At Rowan High School the impact is measured as to whether students are ready for the next steps in their academic or employment career and whether they have the skills necessary to access these next steps whether it be college, employment or supported living. Students at Rowan High School have ambition to move on to appropriate, high-quality destinations and our Computing curriculum is reflective of this and endeavours to build on vital skills from an early age through a progressive curriculum. 

Curriculum Overview at Key Stage 3 and 4

Year 7:

In year 7 students begin the year looking at how to stay safe online and what to do if faced with a concern online such as cyberbullying. We then move onto the visual programming language called “Scratch”. This is a free to use online software which students can also access for free at home if they wish to extend their study. Further to this, students will develop their video editing skills by recording their own video. The year will finish with a web design unit of work whereby students plan, design, implement and test their own website.

Year 8:

In year 8, students enhance their programming skills by learning how to program in a text based language called “Python”. The integrated development environment for this programming language is also free to download at home. Students will then move on to look at animation software by planning, designing and implementing their own animation. Students will also begin to look at sound editing software by creating their own audio clips and editing sound. We will also explore stop frame animation in Year 8. When planning a project each half term, students in Year 8 will begin to write “Client Brief Analysis” documents, as well as learning how to effectively plan a product through the use of storyboards, spider diagrams and visualisation diagrams. This is a skills which is built upon every half term throughout KS3 and KS4 and is assessed through external accreditation routes.

Year 9:

In year 9, students will continue to develop their text based programming skills in the Python programming language by solving problems independently using the skills they learnt in Year 8. They will also further develop their web design and video editing skills in preparation for the OCR Cambridge Nationals in iMedia or Functional Skills qualification they will begin to study next year. Students will finish the year by learning about how computers work.

Year 10 and 11:

In Key Stage 4 students follow their most suitable pathway for accreditation options in Computing. The pathway is decided upon through rigorous assessment during Key Stage 3, along with in depth discussions with both students and parents.

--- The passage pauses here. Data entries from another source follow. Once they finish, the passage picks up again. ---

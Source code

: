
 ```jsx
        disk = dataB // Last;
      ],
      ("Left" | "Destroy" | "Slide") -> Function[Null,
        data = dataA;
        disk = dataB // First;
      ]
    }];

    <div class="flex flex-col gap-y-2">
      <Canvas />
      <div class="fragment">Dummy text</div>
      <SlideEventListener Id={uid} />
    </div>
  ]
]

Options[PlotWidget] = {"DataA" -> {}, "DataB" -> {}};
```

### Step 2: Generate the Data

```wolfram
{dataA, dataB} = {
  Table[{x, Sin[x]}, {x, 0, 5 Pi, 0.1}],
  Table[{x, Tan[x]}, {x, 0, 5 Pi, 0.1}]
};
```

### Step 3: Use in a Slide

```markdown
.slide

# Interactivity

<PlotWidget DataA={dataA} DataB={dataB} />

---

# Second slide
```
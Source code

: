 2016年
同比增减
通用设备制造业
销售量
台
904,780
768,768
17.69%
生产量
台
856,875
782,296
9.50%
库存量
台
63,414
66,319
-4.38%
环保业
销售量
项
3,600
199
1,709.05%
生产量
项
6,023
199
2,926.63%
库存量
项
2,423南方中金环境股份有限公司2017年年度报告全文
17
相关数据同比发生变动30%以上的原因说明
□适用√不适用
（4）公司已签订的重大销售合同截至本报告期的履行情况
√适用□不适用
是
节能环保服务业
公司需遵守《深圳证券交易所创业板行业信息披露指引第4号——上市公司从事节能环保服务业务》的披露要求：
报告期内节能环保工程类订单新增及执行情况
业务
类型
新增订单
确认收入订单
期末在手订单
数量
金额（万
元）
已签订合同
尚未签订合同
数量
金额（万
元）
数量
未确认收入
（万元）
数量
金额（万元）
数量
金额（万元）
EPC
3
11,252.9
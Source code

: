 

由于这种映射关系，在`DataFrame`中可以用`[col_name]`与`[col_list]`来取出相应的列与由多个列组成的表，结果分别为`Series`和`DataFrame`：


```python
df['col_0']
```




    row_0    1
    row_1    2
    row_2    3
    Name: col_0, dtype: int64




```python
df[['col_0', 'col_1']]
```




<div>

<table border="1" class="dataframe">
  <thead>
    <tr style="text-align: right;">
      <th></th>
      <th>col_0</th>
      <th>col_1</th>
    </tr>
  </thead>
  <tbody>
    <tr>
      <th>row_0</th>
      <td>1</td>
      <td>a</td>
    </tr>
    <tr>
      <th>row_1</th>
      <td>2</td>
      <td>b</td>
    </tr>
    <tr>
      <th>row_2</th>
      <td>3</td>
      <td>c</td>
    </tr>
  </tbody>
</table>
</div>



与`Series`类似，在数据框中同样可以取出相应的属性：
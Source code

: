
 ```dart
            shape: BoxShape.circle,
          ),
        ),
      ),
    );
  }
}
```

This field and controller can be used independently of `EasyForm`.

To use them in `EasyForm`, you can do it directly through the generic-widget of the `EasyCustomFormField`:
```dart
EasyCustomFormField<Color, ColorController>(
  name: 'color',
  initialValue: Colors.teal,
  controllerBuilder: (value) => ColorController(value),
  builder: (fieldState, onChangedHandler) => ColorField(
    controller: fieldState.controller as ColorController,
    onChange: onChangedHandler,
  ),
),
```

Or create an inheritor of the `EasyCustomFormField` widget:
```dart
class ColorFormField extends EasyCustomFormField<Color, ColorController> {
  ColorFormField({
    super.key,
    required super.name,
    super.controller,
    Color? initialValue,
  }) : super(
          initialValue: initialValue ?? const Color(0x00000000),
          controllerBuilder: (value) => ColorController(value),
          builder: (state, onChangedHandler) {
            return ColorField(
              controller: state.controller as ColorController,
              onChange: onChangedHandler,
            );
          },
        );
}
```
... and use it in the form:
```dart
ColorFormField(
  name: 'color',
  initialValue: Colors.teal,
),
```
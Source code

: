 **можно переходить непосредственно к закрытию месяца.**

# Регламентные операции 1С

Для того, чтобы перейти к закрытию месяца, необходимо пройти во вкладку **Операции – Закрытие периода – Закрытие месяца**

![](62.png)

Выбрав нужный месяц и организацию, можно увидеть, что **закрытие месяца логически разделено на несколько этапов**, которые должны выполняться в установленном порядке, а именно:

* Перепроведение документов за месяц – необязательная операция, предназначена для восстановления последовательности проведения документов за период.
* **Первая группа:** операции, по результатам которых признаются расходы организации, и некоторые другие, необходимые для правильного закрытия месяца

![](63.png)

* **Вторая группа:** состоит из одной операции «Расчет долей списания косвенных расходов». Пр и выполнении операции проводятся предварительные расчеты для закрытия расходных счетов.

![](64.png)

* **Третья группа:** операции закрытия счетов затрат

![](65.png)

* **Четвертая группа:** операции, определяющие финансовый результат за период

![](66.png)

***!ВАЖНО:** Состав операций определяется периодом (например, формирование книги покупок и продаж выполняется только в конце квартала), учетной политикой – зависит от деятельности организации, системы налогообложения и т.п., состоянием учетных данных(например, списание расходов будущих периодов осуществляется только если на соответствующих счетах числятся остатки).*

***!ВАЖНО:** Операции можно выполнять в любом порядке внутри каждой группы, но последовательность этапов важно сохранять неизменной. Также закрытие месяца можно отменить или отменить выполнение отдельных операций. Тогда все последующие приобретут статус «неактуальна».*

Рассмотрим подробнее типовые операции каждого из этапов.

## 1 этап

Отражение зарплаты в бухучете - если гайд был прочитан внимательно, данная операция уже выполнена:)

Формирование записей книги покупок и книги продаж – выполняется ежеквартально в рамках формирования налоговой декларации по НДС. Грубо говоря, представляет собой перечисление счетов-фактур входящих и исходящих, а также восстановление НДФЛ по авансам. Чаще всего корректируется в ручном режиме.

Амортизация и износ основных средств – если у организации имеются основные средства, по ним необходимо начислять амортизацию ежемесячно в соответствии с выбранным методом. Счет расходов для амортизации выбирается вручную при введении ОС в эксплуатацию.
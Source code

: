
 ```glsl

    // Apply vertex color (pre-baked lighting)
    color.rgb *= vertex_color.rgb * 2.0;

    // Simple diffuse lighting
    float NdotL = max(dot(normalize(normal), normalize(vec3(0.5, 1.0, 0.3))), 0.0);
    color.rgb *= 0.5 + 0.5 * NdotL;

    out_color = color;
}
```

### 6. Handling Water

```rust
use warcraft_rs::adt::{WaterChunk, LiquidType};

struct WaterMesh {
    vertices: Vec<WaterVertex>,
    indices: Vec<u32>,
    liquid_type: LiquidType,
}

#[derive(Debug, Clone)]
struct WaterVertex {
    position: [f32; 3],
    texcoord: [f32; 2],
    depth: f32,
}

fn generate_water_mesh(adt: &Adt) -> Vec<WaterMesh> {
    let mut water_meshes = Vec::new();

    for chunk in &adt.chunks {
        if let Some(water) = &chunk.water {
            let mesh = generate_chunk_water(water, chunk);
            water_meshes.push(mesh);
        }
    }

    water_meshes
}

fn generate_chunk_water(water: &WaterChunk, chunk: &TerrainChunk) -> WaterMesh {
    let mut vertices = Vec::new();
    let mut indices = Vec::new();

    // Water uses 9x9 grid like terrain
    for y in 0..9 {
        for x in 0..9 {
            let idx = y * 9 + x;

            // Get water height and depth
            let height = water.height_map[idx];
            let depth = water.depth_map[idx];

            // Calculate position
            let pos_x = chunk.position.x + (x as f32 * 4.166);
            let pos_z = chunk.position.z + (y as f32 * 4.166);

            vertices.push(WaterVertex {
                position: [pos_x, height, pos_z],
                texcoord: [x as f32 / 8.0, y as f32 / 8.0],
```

Functional Skills in ICT – Entry Level

Students on this pathway develop basic ICT skills by working towards gaining a certificate in Entry Level 1, 2 or 3. Students develop skills in system security, health and safety, searching online, document creation and file organisation using a range of basic software features.

Functional Skills in ICT – Level 1 or 2

Students on this pathway develop more advanced ICT skills which would be used within industry. There is a large focus on advanced software features, and being able to decompose a real world problem and provide an ICT solution to that problem. Skills covered include spreadsheet data analysis, databases, using advanced email and online search features along with desktop publishing and file handling.

OCR Cambridge Nationals in iMedia

This pathway is a GCSE equivalent pathway and requires students to sit a written examination based around project planning including assessing students understanding of file types, legislation, storyboards, visualisation diagrams, scripts, and spider diagrams. Students are required to give critical analysis of given planning methods.

Students also complete a range of practical projects whereby they analyse, plan, implement and test and review a given multimedia product including image editing, interactive multimedia and digital games.